Up to and including the line that holds "Aujourd'hui de plus", print the data exactly from its first line; do not print the pictures.

[Records shown Boundary: Start]

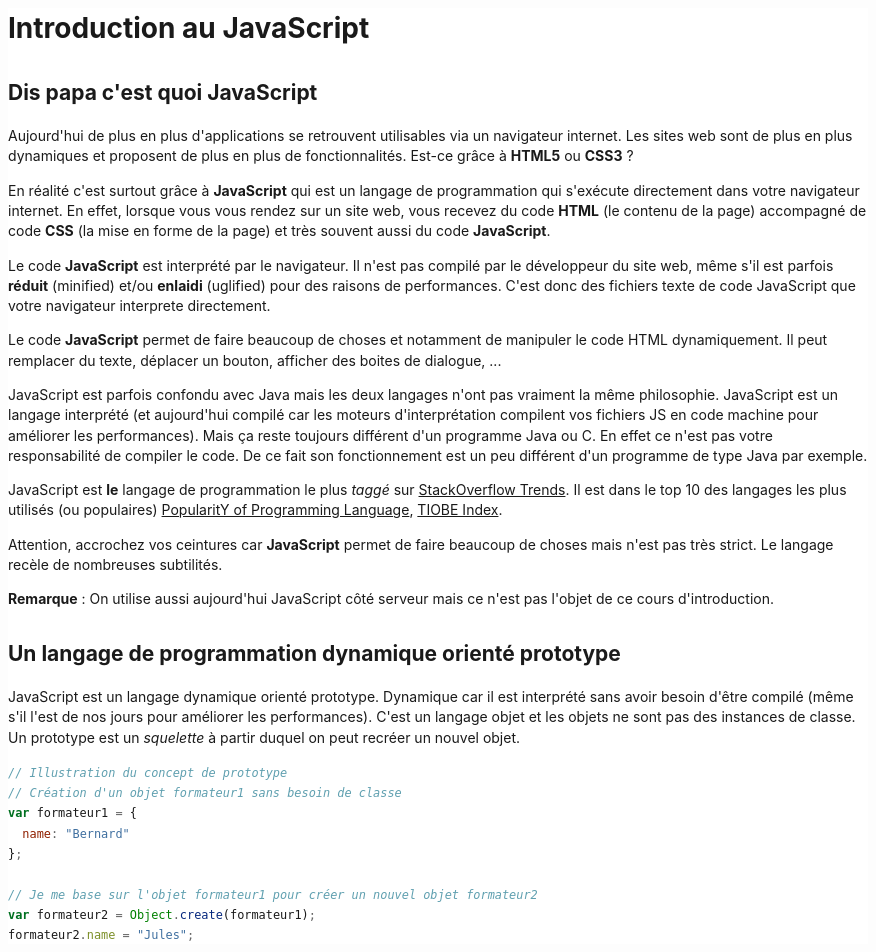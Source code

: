 # Introduction au JavaScript

## Dis papa c'est quoi JavaScript

Aujourd'hui de plus en plus d'applications se retrouvent utilisables via un navigateur internet. Les sites web sont de plus en plus dynamiques et proposent de plus en plus de fonctionnalités. Est-ce grâce à **HTML5** ou **CSS3** ?

En réalité c'est surtout grâce à **JavaScript** qui est un langage de programmation qui s'exécute directement dans votre navigateur internet. En effet, lorsque vous vous rendez sur un site web, vous recevez du code **HTML** (le contenu de la page) accompagné de code **CSS** (la mise en forme de la page) et très souvent aussi du code **JavaScript**.

Le code **JavaScript** est interprété par le navigateur. Il n'est pas compilé par le développeur du site web, même s'il est parfois **réduit** (minified) et/ou **enlaidi** (uglified) pour des raisons de performances. C'est donc des fichiers texte de code JavaScript que votre navigateur interprete directement.

Le code **JavaScript** permet de faire beaucoup de choses et notamment de manipuler le code HTML dynamiquement. Il peut remplacer du texte, déplacer un bouton, afficher des boites de dialogue, ...

JavaScript est parfois confondu avec Java mais les deux langages n'ont pas vraiment la même philosophie. JavaScript est un langage interprété (et aujourd'hui compilé car les moteurs d'interprétation compilent vos fichiers JS en code machine pour améliorer les performances). Mais ça reste toujours différent d'un programme Java ou C. En effet ce n'est pas votre responsabilité de compiler le code. De ce fait son fonctionnement est un peu différent d'un programme de type Java par exemple.

JavaScript est **le** langage de programmation le plus _taggé_ sur [StackOverflow Trends](https://insights.stackoverflow.com/trends). Il est dans le top 10 des langages les plus utilisés (ou populaires) [PopularitY of Programming Language](https://pypl.github.io/PYPL.html), [TIOBE Index](https://www.tiobe.com/tiobe-index/).

Attention, accrochez vos ceintures car **JavaScript** permet de faire beaucoup de choses mais n'est pas très strict. Le langage recèle de nombreuses subtilités.

**Remarque** : On utilise aussi aujourd'hui JavaScript côté serveur mais ce n'est pas l'objet de ce cours d'introduction.

## Un langage de programmation dynamique orienté prototype

JavaScript est un langage dynamique orienté prototype. Dynamique car il est interprété sans avoir besoin d'être compilé (même s'il l'est de nos jours pour améliorer les performances). C'est un langage objet et les objets ne sont pas des instances de classe. Un prototype est un _squelette_ à partir duquel on peut recréer un nouvel objet.

```javascript
// Illustration du concept de prototype
// Création d'un objet formateur1 sans besoin de classe
var formateur1 = {
  name: "Bernard"
};

// Je me base sur l'objet formateur1 pour créer un nouvel objet formateur2
var formateur2 = Object.create(formateur1);
formateur2.name = "Jules";
```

[Records shown Boundary: End]

**Result of this exercise:**
Source code

: # Introduction au JavaScript

## Dis papa c'est quoi JavaScript

Aujourd'hui de plus en plus d'applications se retrouvent utilisables via un navigateur internet. Les sites web sont de plus en plus dynamiques et proposent de plus en plus de fonctionnalités. Est-ce grâce à **HTML5** ou **CSS3** ?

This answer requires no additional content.